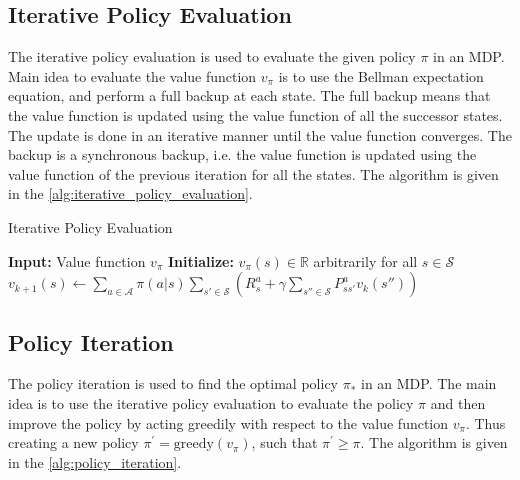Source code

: \subsection{Iterative Policy Evaluation}
The iterative policy evaluation is used to evaluate the given policy \(\pi\) in an MDP. 
Main idea to evaluate the value function \(v_{\pi}\) is to use the Bellman expectation equation,
and perform a full backup at each state. The full backup means that the value function is updated
using the value function of all the successor states. The update is done in an iterative manner
until the value function converges. The backup is a synchronous backup, i.e. the value function
is updated using the value function of the previous iteration for all the states. The algorithm
is given in the \autoref{alg:iterative_policy_evaluation}.


\begin{algorithm}[H]
    \caption{Iterative Policy Evaluation}
    \label{alg:iterative_policy_evaluation}
    \begin{algorithmic}[1]
        \State \textbf{Input:} Value function $v_{\pi}$
        \State \textbf{Initialize:} $v_{\pi}(s) \in \mathbb{R}$ arbitrarily for all $s \in \mathcal{S}$
                \State $v_{k+1}(s) \leftarrow \sum\limits_{a \in \mathcal{A}} 
                    \pi(a|s) \sum\limits_{s' \in \mathcal{S}} 
                    \left( 
                        R_{s}^{a} + \gamma \sum\limits_{s'' \in \mathcal{S}}
                        P_{ss'}^{a} v_{k}(s'')   
                     \right)$
            \EndFor
        \EndWhile
    \end{algorithmic}
\end{algorithm}

\subsection{Policy Iteration}
The policy iteration is used to find the optimal policy \(\pi_{*}\) in an MDP. The main idea
is to use the iterative policy evaluation to evaluate the policy \(\pi\) and then improve the policy
by acting greedily with respect to the value function \(v_{\pi}\). Thus creating a new policy
\(\pi^{\prime}  = \text{greedy}(v_{\pi})\), such that \(\pi^{\prime} \geq \pi  \).  The algorithm is given in the \autoref{alg:policy_iteration}.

━━━━━━━━

(Problem details) Output each line of the listing above that has "mathcal".

(Problem solution)
        \State \textbf{Initialize:} $v_{\pi}(s) \in \mathbb{R}$ arbitrarily for all $s \in \mathcal{S}$
                \State $v_{k+1}(s) \leftarrow \sum\limits_{a \in \mathcal{A}} 
                    \pi(a|s) \sum\limits_{s' \in \mathcal{S}} 
                        R_{s}^{a} + \gamma \sum\limits_{s'' \in \mathcal{S}}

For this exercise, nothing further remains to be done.